We did a 6-day boondocking trip in July and used a generator for about an hour or two a day (so this did recharge our coach battery) but we were never at a loss for battery power. Remember, the 12 volt system only powers the lights, ceiling fans, water pump and detectors, unless you use an inverter.

Your TV charges the battery while driving, then if you have hookups when you camp you'll have shore power to power your appliances and recharge your battery.

That's a lot of weight (especially tongue weight which it will be) unless you plan on roughing it a lot!

Heck, my generator isn't 1/2 that weight!


----------



## Y-Guy (Jan 30, 2004)

Thoughts & Questions that come to mind. Where would you put it? Dual 6v should be lighter and fit in the battery trays just fine. Adding 140# to your tongue is significant, you'll need to watch your tongue weight if you do. If you put it inside you need a sealed battery compartment to address the battery gas. You'll want easy access so you can charge that battery with a deep cycle battery charger.


----------



## PDX_Doug (Nov 16, 2004)

Dennis,

My question would be, other than the fact that you were given the battery, why do you feel you need it? As others have said, if you are going to do alot of dry camping, and really rely on your battery, I can't see the need.

If you are going to be boondocking alot, there may be better options (generator). And if you are looking at it as a cost savings issue, what will it cost to mount it?
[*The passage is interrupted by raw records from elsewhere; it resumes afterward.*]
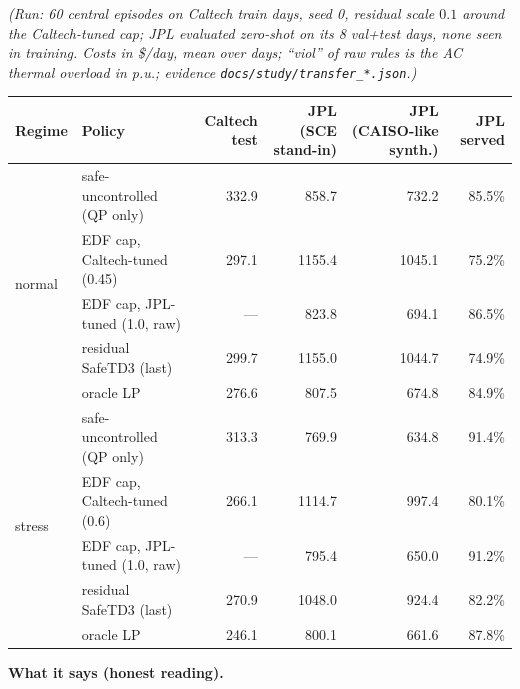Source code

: 
\emph{(Run: 60 central episodes on Caltech train days, seed 0, residual scale $0.1$ around the Caltech-tuned cap; JPL evaluated zero-shot on its 8 val+test days, none seen in training. Costs in \$/day, mean over days; ``viol'' of raw rules is the AC thermal overload in p.u.; evidence \texttt{docs/study/transfer\_*.json}.)}

\begin{center}\small
\begin{tabular}{@{}llrrrr@{}}
\toprule Regime & Policy & Caltech test & JPL (SCE stand-in) & JPL (CAISO-like synth.) & JPL served\\\midrule
\multirow{5}{*}{normal} & safe-uncontrolled (QP only) & 332.9 & 858.7 & 732.2 & 85.5\%\\
 & EDF cap, Caltech-tuned (0.45) & 297.1 & 1155.4 & 1045.1 & 75.2\%\\
 & EDF cap, JPL-tuned (1.0, raw) & --- & 823.8 & 694.1 & 86.5\%\\
 & residual SafeTD3 (last) & 299.7 & 1155.0 & 1044.7 & 74.9\%\\
 & oracle LP & 276.6 & 807.5 & 674.8 & 84.9\%\\\midrule
\multirow{5}{*}{stress} & safe-uncontrolled (QP only) & 313.3 & 769.9 & 634.8 & 91.4\%\\
 & EDF cap, Caltech-tuned (0.6) & 266.1 & 1114.7 & 997.4 & 80.1\%\\
 & EDF cap, JPL-tuned (1.0, raw) & --- & 795.4 & 650.0 & 91.2\%\\
 & residual SafeTD3 (last) & 270.9 & 1048.0 & 924.4 & 82.2\%\\
 & oracle LP & 246.1 & 800.1 & 661.6 & 87.8\%\\
\bottomrule\end{tabular}\end{center}
\noindent\textbf{What it says (honest reading).}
Other than that, that looks like one he**uva battery!

Happy Trails,
Doug


----------



## tdvffjohn (Mar 10, 2005)

What a battery! You might need the fork lift it came out of to pick it up









Why do you think you would need it?


----------



## hatcityhosehauler (Feb 13, 2004)

Actually, when you look at the weight of what 2 group 24 12's, or even 2 6v's would weight, 140# isn't that far off. Most batteries come in the 50-70# range depending on size and construction. That would be 100-140# for a pair.

Tim


----------



## dpaish (Aug 2, 2005)

Greetings,
I plan to do most of our camping "dry" or on Crown land. Therefore, the request for another battery. Heck, the battery comes with a story. It was left in our lab and I called the owner (we are working on a backup battery solution to our cell sites) We sourced larger batteries out of china, if you can believe that, and the guy bet me, "if you can pack it out of the lab .. you can have it." Almost killed me packing it down to the parking lot (down 2 floors). Hence, I got a free battery.

Yes, a generator would be a much better option...But the battery was FREE! (next to the fact my back hurt for 2 days!)

Thanks all for your advice.

Dennis


----------



## California Jim (Dec 11, 2003)

Dennis - That thing won't fit in either of the two standard battery trays your Outback comes with. One on each side of the rear propane bottle.

However, if you pulled out the rear propane bottle you could probably set that monster accross the top of the two trays. Just find a way to secure it and you're good to go. I say go for it!

One propane bottle will last you forever too so no worries


----------



## CamperAndy (Aug 26, 2004)

Its free and it sounds like a fun mod project, why not give it a try. As said it compares to a pair of batteries in weight and to mount it you would most likely need to remove the rear bottle so that weight is saved.

To one of your other questions. I prefer the round bar design to the trunnion design but if both are rated at 750 pounds then they are in effect the same.


----------